The updated Ontario sexual health curriculum will introduce topics like gender identity and sexual orientation at earlier ages — but not everyone is happy with the proposed changes.
Liz Sandals, the provincial minister of education, announced the changes at Queen’s Park in Toronto on Feb 23. “We believe that as a province we have a responsibility to give kids the information that is developmentally appropriate,” she said.
The curriculum, which had not been revised since 1998, has been updated to reflect changes to Canadian and Ontario law, including the legalization of same-sex marriage and the inclusion of gender identity and expression in the Ontario Human Rights Code.

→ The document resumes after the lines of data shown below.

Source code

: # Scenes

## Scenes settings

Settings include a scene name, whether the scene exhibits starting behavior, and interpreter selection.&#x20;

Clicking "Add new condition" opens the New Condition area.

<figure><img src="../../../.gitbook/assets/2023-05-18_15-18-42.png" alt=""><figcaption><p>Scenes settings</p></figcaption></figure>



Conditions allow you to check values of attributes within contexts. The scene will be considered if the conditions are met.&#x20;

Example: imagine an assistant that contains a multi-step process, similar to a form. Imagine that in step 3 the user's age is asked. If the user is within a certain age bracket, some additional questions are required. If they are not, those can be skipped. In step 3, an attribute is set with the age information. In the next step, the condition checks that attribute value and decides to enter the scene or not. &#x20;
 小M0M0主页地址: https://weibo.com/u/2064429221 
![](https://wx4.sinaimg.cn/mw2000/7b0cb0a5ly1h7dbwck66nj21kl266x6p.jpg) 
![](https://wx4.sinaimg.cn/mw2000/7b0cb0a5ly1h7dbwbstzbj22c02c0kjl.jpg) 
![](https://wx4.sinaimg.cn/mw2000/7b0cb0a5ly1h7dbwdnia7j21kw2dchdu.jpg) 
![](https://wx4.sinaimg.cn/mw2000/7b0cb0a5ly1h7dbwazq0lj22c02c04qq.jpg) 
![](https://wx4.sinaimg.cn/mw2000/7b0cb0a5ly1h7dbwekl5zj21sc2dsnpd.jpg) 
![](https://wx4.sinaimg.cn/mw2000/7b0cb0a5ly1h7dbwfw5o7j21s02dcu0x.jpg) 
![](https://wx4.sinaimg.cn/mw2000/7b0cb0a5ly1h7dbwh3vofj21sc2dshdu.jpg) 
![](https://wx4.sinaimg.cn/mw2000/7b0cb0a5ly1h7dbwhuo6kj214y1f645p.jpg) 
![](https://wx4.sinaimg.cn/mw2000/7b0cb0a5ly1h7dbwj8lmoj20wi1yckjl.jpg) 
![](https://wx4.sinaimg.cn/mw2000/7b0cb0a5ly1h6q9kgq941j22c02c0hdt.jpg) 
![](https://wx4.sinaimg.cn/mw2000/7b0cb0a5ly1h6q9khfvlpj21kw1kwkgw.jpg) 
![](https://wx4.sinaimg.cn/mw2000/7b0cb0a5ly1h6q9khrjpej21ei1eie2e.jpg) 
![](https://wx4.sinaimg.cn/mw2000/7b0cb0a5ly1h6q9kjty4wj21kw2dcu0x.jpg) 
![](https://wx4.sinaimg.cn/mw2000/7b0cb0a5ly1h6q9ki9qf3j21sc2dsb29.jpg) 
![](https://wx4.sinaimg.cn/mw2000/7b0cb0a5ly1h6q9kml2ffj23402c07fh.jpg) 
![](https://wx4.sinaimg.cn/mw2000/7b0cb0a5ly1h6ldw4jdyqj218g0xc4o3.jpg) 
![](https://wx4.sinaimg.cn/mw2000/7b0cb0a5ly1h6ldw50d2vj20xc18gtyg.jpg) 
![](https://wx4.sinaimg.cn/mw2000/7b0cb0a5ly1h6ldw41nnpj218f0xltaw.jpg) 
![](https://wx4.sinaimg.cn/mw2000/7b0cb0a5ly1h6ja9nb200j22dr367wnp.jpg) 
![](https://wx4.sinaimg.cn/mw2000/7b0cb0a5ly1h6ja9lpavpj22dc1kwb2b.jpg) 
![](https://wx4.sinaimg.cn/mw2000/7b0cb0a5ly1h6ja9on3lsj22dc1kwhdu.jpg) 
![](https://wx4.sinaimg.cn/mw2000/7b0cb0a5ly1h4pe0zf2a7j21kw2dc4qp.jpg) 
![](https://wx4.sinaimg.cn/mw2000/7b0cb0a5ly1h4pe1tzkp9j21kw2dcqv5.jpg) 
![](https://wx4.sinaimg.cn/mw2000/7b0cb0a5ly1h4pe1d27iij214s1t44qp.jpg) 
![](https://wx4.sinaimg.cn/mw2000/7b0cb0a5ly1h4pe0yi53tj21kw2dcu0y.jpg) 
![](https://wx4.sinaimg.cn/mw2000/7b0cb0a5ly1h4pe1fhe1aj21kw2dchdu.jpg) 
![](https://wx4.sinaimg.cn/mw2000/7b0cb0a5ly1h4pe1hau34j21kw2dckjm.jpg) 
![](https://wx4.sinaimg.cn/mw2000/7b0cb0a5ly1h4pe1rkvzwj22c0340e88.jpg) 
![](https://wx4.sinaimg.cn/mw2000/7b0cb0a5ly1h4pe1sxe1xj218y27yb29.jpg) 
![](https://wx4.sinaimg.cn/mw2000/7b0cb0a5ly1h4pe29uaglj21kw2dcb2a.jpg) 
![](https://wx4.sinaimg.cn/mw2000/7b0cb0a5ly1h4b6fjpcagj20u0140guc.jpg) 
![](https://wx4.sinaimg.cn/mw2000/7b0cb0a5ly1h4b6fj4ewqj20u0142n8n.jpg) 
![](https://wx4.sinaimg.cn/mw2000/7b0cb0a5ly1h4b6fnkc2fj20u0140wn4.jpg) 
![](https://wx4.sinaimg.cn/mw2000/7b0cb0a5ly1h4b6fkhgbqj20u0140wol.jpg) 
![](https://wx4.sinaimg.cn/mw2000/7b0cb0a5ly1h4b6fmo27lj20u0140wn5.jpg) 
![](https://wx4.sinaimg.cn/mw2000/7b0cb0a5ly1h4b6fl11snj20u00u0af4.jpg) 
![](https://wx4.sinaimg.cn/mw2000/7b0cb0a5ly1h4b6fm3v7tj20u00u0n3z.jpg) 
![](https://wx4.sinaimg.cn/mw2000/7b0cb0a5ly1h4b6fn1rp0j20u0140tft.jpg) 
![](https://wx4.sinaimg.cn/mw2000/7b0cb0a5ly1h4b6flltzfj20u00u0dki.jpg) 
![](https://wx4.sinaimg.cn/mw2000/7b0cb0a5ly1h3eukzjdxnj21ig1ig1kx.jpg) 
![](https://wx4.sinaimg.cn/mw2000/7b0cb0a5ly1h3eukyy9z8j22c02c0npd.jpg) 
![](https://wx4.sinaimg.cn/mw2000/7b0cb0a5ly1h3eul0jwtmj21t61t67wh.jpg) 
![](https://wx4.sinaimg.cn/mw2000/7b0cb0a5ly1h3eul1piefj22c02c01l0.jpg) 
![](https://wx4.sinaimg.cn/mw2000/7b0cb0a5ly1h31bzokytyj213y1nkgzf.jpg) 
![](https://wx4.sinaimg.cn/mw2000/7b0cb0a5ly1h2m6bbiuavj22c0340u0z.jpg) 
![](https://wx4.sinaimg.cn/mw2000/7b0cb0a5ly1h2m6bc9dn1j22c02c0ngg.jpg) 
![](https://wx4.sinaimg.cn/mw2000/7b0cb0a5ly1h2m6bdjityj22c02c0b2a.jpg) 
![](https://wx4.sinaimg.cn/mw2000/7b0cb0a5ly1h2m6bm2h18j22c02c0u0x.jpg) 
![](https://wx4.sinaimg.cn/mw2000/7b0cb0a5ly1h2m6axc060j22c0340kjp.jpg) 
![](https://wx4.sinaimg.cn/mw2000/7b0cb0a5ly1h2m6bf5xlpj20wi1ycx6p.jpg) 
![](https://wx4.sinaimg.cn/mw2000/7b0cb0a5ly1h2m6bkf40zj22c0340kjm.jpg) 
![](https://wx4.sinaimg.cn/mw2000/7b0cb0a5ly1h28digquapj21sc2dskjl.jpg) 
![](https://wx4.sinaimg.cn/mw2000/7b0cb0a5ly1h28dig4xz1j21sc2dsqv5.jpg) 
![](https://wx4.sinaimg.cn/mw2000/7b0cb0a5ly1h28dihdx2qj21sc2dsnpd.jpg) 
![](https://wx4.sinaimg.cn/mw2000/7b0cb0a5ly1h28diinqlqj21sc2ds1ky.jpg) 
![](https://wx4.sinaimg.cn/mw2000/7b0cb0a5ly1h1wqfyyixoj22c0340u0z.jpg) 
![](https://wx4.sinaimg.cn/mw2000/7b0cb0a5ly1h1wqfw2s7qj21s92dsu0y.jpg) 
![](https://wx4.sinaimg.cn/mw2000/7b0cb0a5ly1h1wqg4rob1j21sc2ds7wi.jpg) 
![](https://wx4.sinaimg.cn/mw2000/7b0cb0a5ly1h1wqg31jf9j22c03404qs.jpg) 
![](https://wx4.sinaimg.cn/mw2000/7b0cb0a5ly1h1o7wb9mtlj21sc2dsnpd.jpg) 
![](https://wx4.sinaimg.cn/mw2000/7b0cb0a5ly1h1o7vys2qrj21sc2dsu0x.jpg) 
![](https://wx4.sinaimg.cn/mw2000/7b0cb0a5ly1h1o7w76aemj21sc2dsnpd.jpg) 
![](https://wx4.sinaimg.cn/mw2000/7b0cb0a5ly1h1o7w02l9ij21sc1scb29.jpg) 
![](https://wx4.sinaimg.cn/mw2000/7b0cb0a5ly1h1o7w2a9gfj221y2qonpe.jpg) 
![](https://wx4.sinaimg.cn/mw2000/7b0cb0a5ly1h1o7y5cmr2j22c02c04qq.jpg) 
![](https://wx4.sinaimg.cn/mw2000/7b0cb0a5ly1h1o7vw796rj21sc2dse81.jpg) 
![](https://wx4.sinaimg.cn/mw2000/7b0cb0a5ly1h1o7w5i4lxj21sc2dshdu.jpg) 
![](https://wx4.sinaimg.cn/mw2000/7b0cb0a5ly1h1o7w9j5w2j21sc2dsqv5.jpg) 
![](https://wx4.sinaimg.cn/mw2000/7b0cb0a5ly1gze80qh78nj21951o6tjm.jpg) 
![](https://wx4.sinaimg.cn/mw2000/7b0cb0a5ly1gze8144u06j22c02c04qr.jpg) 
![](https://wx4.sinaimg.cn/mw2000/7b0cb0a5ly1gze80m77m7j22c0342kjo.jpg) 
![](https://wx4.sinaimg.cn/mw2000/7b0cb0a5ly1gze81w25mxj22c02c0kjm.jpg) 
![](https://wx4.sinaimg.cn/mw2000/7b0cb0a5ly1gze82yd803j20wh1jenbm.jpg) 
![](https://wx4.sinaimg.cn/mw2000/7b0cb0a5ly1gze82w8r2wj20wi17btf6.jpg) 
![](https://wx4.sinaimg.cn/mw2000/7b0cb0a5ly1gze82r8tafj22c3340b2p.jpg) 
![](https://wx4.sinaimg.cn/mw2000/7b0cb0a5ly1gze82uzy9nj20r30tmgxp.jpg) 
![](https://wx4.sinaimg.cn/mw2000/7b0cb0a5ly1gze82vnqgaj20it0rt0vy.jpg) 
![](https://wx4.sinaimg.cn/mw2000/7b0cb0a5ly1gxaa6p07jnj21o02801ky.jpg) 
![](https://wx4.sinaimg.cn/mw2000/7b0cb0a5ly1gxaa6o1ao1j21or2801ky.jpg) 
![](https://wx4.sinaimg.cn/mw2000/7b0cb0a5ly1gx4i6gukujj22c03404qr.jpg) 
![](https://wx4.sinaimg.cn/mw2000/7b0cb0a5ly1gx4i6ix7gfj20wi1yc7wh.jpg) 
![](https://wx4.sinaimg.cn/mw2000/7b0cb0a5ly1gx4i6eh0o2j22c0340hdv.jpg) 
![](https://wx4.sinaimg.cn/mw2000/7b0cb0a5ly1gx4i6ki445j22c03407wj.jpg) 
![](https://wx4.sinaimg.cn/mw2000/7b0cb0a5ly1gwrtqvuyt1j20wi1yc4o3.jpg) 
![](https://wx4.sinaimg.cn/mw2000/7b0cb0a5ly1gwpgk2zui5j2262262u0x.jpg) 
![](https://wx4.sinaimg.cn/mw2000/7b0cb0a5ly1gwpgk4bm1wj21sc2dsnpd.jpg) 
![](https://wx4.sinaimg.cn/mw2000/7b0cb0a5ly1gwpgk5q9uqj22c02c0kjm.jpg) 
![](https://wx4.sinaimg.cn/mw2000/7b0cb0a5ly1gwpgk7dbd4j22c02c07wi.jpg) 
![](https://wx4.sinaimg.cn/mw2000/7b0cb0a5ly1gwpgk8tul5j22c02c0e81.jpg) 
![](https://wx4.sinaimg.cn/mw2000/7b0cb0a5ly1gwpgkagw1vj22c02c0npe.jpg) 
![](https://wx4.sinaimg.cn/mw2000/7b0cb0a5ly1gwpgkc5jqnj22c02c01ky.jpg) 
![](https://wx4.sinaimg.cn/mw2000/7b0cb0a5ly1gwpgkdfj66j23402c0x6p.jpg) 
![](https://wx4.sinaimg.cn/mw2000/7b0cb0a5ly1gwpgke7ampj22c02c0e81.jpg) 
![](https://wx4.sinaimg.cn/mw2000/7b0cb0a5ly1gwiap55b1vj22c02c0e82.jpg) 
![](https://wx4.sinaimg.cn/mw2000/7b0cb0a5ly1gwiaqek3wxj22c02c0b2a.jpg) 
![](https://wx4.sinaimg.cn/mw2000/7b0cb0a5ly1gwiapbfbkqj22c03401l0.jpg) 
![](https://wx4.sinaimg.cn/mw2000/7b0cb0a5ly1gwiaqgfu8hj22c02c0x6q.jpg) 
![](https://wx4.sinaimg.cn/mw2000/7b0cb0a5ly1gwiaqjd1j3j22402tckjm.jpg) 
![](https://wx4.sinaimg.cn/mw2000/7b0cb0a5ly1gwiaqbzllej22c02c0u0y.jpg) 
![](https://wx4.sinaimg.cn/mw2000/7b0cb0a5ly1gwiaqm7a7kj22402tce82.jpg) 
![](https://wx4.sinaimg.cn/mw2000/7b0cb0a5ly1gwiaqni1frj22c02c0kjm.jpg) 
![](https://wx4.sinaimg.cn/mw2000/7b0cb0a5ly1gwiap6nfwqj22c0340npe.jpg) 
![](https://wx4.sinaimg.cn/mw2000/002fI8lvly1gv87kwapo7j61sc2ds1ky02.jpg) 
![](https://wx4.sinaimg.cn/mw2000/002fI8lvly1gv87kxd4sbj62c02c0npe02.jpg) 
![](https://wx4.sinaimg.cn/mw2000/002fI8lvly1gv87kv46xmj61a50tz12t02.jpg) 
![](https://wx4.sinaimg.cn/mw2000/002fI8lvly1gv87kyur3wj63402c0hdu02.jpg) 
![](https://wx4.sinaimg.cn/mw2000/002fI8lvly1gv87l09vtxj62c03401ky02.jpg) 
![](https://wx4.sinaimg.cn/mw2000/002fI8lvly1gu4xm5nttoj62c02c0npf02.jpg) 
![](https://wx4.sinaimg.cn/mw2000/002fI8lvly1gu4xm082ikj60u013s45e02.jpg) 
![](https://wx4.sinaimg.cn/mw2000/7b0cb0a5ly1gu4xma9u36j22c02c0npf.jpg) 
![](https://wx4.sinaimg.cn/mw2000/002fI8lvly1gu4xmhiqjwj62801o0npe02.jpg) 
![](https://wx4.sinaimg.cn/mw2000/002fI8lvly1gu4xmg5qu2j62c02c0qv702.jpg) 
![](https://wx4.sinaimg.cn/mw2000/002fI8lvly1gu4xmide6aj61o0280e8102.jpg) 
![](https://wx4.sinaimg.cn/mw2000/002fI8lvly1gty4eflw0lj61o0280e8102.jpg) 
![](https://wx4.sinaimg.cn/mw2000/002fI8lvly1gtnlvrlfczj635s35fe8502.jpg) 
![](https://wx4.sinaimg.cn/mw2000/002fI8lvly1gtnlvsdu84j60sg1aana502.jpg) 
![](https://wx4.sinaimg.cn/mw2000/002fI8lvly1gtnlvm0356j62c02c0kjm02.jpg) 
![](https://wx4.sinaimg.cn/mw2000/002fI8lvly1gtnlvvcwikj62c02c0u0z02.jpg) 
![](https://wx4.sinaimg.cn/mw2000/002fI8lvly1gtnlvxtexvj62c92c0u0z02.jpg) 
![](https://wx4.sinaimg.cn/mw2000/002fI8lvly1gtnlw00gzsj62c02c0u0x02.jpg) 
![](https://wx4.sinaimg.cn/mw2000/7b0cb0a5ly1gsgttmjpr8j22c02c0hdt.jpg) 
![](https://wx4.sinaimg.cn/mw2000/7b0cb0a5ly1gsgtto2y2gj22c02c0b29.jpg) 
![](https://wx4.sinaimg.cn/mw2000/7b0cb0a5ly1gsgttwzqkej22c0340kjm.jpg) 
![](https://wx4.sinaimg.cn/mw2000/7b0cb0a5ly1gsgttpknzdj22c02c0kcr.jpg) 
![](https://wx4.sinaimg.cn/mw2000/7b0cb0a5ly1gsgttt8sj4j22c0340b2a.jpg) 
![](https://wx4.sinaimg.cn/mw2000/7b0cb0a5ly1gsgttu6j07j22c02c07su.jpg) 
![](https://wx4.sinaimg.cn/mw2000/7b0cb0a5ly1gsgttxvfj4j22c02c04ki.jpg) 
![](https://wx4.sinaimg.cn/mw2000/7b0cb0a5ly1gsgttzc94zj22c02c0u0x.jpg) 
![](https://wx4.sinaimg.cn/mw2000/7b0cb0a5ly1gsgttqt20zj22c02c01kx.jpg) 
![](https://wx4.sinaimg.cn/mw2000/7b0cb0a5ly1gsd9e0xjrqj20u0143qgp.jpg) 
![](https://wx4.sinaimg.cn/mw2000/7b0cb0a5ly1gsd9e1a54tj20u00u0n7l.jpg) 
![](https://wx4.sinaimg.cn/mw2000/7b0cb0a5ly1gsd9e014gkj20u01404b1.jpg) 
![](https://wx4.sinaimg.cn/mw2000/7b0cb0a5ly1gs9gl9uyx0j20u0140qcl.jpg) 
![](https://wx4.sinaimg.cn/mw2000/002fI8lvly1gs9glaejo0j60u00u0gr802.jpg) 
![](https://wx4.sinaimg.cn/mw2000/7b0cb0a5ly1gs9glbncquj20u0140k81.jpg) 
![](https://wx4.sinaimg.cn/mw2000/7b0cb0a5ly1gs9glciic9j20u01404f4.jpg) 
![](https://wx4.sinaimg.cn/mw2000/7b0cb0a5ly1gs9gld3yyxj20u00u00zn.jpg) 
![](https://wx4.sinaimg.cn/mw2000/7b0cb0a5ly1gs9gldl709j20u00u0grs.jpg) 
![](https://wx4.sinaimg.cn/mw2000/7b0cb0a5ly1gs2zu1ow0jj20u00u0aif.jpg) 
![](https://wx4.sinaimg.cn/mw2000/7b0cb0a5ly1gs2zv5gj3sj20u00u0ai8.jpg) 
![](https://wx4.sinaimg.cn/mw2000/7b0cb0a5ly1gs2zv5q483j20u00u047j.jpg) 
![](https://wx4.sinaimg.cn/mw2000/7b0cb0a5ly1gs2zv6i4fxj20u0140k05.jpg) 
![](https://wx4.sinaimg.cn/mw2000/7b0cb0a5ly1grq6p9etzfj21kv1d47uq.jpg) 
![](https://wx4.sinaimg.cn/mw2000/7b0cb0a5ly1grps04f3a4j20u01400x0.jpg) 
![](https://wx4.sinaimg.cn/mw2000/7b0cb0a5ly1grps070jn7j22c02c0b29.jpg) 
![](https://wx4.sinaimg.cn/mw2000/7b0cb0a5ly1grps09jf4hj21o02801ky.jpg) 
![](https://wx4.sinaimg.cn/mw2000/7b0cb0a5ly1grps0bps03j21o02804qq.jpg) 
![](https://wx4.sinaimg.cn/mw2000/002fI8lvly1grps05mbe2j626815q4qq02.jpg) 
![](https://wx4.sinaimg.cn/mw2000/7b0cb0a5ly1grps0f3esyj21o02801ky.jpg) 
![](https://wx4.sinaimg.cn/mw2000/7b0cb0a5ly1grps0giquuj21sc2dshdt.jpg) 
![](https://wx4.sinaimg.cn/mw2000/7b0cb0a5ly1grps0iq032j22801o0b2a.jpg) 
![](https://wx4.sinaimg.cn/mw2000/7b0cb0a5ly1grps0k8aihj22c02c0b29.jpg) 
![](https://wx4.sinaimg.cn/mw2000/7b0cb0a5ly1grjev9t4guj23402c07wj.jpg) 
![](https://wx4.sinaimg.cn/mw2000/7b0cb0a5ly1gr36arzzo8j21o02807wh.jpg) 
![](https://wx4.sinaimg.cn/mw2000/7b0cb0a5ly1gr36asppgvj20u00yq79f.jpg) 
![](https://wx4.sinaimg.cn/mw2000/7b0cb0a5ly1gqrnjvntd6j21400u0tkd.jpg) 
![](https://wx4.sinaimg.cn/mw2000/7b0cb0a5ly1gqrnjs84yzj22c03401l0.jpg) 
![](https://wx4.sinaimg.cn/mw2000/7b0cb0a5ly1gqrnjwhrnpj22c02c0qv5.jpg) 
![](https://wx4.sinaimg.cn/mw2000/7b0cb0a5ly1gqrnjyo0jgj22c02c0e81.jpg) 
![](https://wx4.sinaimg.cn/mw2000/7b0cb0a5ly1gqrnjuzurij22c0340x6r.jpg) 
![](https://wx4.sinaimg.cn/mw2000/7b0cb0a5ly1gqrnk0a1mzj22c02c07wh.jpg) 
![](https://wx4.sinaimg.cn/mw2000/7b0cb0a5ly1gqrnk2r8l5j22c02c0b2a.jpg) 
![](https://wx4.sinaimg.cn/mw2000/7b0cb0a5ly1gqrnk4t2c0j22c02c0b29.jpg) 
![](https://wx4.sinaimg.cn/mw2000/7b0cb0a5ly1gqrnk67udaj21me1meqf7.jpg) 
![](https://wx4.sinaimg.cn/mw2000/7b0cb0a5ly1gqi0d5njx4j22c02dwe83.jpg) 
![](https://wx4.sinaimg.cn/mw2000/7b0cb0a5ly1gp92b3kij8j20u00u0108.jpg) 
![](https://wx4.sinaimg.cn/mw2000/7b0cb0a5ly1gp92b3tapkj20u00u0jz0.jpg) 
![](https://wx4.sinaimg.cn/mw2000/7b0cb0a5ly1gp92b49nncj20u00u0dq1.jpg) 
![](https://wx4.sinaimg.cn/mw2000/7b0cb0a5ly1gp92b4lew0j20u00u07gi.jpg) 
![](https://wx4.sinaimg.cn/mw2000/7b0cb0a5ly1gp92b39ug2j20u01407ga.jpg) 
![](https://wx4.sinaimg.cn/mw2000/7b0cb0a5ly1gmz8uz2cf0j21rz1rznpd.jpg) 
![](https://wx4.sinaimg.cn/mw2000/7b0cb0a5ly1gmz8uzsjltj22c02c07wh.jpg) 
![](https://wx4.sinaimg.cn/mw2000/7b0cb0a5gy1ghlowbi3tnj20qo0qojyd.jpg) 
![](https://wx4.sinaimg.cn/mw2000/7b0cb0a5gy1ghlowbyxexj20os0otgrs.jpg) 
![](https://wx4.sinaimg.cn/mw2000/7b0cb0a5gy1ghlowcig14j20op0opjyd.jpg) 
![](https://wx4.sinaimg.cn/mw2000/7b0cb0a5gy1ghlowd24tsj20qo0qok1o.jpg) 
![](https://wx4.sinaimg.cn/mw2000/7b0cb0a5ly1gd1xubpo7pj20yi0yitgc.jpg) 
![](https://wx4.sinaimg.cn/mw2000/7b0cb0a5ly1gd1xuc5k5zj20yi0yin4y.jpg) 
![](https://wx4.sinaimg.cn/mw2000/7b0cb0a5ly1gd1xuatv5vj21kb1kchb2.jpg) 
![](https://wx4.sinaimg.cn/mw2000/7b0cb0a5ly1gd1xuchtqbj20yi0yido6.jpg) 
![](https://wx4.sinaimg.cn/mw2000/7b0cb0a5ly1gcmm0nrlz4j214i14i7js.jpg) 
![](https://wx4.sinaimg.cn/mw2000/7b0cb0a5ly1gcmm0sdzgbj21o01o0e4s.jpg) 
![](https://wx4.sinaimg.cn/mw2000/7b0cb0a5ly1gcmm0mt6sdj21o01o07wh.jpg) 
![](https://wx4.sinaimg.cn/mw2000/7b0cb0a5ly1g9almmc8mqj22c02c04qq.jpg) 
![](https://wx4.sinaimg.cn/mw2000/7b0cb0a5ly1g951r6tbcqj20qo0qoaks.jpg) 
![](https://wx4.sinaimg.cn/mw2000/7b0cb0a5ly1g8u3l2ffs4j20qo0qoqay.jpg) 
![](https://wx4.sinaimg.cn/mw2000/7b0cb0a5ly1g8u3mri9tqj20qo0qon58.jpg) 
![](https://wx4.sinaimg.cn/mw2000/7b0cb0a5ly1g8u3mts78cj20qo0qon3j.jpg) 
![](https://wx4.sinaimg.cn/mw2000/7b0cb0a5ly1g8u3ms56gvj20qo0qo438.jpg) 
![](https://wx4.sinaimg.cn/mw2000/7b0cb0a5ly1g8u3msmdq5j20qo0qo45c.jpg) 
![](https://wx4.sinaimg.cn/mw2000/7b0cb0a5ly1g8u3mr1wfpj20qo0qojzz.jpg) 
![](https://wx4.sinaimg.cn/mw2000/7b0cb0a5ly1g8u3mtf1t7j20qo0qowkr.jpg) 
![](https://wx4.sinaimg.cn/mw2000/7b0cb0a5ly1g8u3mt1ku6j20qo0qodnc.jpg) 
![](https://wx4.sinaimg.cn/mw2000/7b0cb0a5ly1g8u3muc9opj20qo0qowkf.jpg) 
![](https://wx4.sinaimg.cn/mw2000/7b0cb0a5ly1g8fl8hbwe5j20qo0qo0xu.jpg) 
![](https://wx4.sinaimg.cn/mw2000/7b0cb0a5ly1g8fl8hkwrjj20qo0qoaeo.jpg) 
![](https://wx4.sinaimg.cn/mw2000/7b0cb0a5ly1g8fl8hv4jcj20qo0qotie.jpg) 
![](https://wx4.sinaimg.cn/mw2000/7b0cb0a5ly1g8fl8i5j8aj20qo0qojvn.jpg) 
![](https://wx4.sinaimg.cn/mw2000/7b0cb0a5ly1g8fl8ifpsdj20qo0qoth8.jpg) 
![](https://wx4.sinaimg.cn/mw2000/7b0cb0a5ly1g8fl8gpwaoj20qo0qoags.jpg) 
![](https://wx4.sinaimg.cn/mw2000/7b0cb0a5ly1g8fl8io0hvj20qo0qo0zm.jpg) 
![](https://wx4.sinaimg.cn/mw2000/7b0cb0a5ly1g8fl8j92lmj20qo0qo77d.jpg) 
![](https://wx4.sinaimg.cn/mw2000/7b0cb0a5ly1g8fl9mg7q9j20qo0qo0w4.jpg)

Ontario students in all four publicly-funded school systems will now learn the correct terminology for body parts, including gentialia, in Grade 1. In Grade 3, students will be expected to explain why differences like gender identity and sexual orientation make people unique, and in Grade 6 they will discuss the effects of stereotypes relating to homophobia and assumed gender roles, among other issues. And in Grade 8, gender identity and expression — including two-spirit, transgender and intersex — and sexual orientation will be explored in how they can relate to building a more positive self-image.
The updated curriculum will also cover online bullying, consent and safe sex.
Parents, along with students and other community stakeholders, were consulted about the updates, according to Sandals.
But at a protest in front of Queen’s Park on Feb 24, demonstrators loudly decried the new curriculum, angry that what they feel is explicit curriculum content being introduced to children at a young age. Several protesters who spoke to Daily Xtra said that they felt parents had not been consulted enough and that parents should be solely responsible for teaching their own children about sex.
Monte McNaughton, the Conservative MPP for Lambton-Kent-Middlesex, briefly joined the protesters and spoke with reporters.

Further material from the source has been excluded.